● Exercise directions: Give the entries again exactly; drop the pictures.

● Data section:
=-=-=-=-=
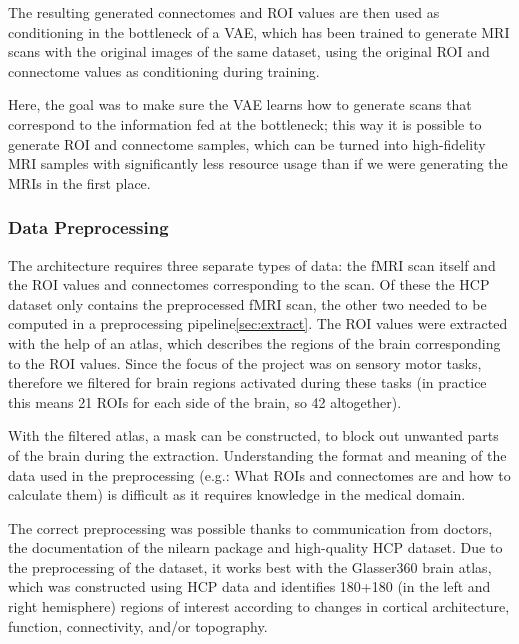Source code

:	The resulting generated connectomes and ROI values are then used as conditioning in the bottleneck of a VAE, which has been trained to generate MRI scans with the original images of the same dataset, using the original ROI and connectome values as conditioning during training. 
	
	Here, the goal was to make sure the VAE learns how to generate scans that correspond to the information fed at the bottleneck; this way it is possible to generate ROI and connectome samples, which can be turned into high-fidelity MRI samples with significantly less resource usage than if we were generating the MRIs in the first place.
	
	\subsubsection{Data Preprocessing}
	
	The architecture requires three separate types of data: the fMRI scan itself and the ROI values and connectomes corresponding to the scan. Of these the HCP dataset only contains the preprocessed fMRI scan, the other two needed to be computed in a preprocessing pipeline\ref{sec:extract}. The ROI values were extracted with the help of an atlas, which describes the regions of the brain corresponding to the ROI values. Since the focus of the project was on sensory motor tasks, therefore we filtered for brain regions activated during these tasks (in practice this means 21 ROIs for each side of the brain, so 42 altogether). 
	
	With the filtered atlas, a mask can be constructed, to block out unwanted parts of the brain during the extraction. Understanding the format and meaning of the data used in the preprocessing (e.g.: What ROIs and connectomes are and how to calculate them) is difficult as it requires knowledge in the medical domain. 
	
	The correct preprocessing was possible thanks to communication from doctors, the documentation of the nilearn package and high-quality HCP dataset. Due to the preprocessing of the dataset, it works best with the Glasser360 brain atlas\cite{sporns2005human}, which was constructed using HCP data and identifies 180+180 (in the left and right hemisphere) regions of interest according to changes in cortical architecture, function, connectivity, and/or topography.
=-=-=-=-=
● Expected answer:
Source code

:	The resulting generated connectomes and ROI values are then used as conditioning in the bottleneck of a VAE, which has been trained to generate MRI scans with the original images of the same dataset, using the original ROI and connectome values as conditioning during training. 
	
	Here, the goal was to make sure the VAE learns how to generate scans that correspond to the information fed at the bottleneck; this way it is possible to generate ROI and connectome samples, which can be turned into high-fidelity MRI samples with significantly less resource usage than if we were generating the MRIs in the first place.
	
	\subsubsection{Data Preprocessing}
	
	The architecture requires three separate types of data: the fMRI scan itself and the ROI values and connectomes corresponding to the scan. Of these the HCP dataset only contains the preprocessed fMRI scan, the other two needed to be computed in a preprocessing pipeline\ref{sec:extract}. The ROI values were extracted with the help of an atlas, which describes the regions of the brain corresponding to the ROI values. Since the focus of the project was on sensory motor tasks, therefore we filtered for brain regions activated during these tasks (in practice this means 21 ROIs for each side of the brain, so 42 altogether). 
	
	With the filtered atlas, a mask can be constructed, to block out unwanted parts of the brain during the extraction. Understanding the format and meaning of the data used in the preprocessing (e.g.: What ROIs and connectomes are and how to calculate them) is difficult as it requires knowledge in the medical domain. 
	
	The correct preprocessing was possible thanks to communication from doctors, the documentation of the nilearn package and high-quality HCP dataset. Due to the preprocessing of the dataset, it works best with the Glasser360 brain atlas\cite{sporns2005human}, which was constructed using HCP data and identifies 180+180 (in the left and right hemisphere) regions of interest according to changes in cortical architecture, function, connectivity, and/or topography.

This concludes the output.